St Nicholas & Krampus ..... dating back to the Habsburger

 Archduchess Marie Christine: The distribution of the gifts on the Feast of St Nicholas, gouache, 1762
© Schloß Schönbrunn Kultur- und Betriebsges.m.b.H. /Schloss Schönbrunn Kultur- und Betriebsges.m.b.H.



On 6 December the Feast of St Nicholas, the most important of the church festivals in the period leading up to Christmas, is celebrated in Central Europe


One of the oldest traditional customs, it has always been a festivity for children. In Austria, St Nicholas is accompanied by the diabolical figure of Krampus: the saint is benevolent and brings gifts for the children, while the role of the Krampus is to punish childish misdemeanours. Thus gift-giving was not originally associated with Christmas itself, which was a purely ecclesiastical feast; Christmas as a family festivity at which children received gifts is an invention of the Biedermeier era.



St Nicholas’s Day was celebrated in all social classes, including the imperial family: at Court gifts were distributed in the evening of the 5 December, and on 6 December the imperial family attended mass at the Convent of St Nicholas on Vienna’s Singerstrasse, later dissolved by Joseph II.

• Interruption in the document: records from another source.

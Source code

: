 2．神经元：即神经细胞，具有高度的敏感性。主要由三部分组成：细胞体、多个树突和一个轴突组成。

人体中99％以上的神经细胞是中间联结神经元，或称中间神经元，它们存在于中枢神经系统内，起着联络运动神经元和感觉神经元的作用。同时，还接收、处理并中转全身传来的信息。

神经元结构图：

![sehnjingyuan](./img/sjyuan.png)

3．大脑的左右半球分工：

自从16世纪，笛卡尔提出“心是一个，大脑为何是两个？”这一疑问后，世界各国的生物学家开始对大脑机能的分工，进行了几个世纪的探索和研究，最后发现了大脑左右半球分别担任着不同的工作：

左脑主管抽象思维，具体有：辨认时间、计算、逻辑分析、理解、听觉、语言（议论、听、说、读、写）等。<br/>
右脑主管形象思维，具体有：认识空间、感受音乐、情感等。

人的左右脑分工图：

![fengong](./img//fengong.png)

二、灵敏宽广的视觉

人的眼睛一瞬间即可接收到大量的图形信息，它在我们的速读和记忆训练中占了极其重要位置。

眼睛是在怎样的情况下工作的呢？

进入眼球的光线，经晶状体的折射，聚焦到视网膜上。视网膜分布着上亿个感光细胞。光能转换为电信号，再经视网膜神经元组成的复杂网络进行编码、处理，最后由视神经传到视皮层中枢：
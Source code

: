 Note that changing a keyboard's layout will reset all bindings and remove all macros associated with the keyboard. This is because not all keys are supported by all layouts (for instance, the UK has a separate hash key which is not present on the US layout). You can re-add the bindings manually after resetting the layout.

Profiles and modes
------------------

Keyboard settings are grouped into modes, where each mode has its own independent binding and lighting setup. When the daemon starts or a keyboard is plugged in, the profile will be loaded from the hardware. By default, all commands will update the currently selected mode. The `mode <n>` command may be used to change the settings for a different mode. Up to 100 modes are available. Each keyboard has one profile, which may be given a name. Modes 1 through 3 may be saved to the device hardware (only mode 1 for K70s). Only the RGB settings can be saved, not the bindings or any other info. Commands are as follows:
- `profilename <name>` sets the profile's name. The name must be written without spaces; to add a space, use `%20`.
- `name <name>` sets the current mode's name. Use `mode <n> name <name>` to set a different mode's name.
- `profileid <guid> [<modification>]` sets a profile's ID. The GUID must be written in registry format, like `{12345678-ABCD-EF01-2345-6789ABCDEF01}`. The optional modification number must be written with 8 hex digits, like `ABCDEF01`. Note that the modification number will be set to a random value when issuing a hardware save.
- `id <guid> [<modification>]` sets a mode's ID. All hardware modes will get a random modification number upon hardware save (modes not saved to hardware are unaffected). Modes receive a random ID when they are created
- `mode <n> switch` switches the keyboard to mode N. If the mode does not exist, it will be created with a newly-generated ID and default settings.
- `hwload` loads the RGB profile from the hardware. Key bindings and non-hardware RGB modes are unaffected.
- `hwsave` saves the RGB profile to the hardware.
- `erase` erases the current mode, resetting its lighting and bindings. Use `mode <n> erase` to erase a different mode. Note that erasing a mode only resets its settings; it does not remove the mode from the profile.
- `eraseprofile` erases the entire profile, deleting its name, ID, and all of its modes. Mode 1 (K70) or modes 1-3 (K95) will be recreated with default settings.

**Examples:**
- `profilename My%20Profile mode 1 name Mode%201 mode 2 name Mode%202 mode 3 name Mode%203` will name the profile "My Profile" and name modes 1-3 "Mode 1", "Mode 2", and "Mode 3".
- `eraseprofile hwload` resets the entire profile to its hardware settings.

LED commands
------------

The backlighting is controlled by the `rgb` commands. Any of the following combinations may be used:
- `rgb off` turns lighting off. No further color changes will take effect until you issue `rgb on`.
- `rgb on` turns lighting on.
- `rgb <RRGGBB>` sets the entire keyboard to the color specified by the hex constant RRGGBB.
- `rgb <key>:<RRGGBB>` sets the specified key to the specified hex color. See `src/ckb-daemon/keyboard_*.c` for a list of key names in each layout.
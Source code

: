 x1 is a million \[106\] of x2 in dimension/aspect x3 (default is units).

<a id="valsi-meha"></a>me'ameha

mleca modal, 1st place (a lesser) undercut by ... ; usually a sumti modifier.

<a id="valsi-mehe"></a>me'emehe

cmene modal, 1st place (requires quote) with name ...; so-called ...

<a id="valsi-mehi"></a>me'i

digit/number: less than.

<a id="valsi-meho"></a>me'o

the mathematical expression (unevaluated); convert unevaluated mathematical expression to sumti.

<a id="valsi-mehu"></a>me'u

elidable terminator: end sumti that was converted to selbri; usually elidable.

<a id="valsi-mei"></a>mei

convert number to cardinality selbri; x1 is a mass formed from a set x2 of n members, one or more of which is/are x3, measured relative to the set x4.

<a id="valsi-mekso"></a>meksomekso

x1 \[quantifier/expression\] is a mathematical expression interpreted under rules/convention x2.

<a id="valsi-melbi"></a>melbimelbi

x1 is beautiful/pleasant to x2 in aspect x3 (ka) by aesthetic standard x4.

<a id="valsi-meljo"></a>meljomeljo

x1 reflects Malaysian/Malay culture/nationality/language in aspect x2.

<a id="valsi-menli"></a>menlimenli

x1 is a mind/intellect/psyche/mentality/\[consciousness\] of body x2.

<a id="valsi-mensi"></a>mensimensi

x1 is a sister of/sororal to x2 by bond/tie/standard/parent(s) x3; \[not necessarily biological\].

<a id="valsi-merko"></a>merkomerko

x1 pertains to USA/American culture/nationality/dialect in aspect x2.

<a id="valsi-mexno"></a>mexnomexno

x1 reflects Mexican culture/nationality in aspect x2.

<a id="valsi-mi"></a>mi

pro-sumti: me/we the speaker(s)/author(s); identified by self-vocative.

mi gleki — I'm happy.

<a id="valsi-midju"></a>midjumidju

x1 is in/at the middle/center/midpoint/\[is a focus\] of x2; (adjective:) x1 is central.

There exists a well-known depiction of this custom executed by Archduchess Marie Christine, a daughter of Maria Theresa, in 1762. Set in a small family living room, it shows a number of the empress’s children discovering gifts in their shoes under the fond gaze of their parents. This scene has often been adduced as evidence indicating that the Habsburgs led an almost bourgeois life within the inner circle of the family. However, recent research has demonstrated that Marie Christine based her depiction on Netherlandish models, copying them down to the smallest detail. As the furnishings of the room and the way in which the figures are depicted have absolutely nothing in common with ceremonial life at Court, it is now assumed that this scene is a kind of playful attempt to depict the ideal of middle-class family life that was just starting to emerge in the age of Enlightenment. It can be compared to the pastorals of the Rococo era, where the nobility fled the rigid world of court ceremonial for the ostensible idyll of rustic life.



The scene contains a number of details that are still associated with the Feast of St Nicholas. The children’s shoes are filled with sweetmeats and toys; while one of the girls is enjoying her new doll and the little boy in the centre is laying into the sweets, the older boy only has a birch in his shoe, an unwelcome gift from the Krampus …

Learn more and log on to The Habsburger (where this informative article is copied from)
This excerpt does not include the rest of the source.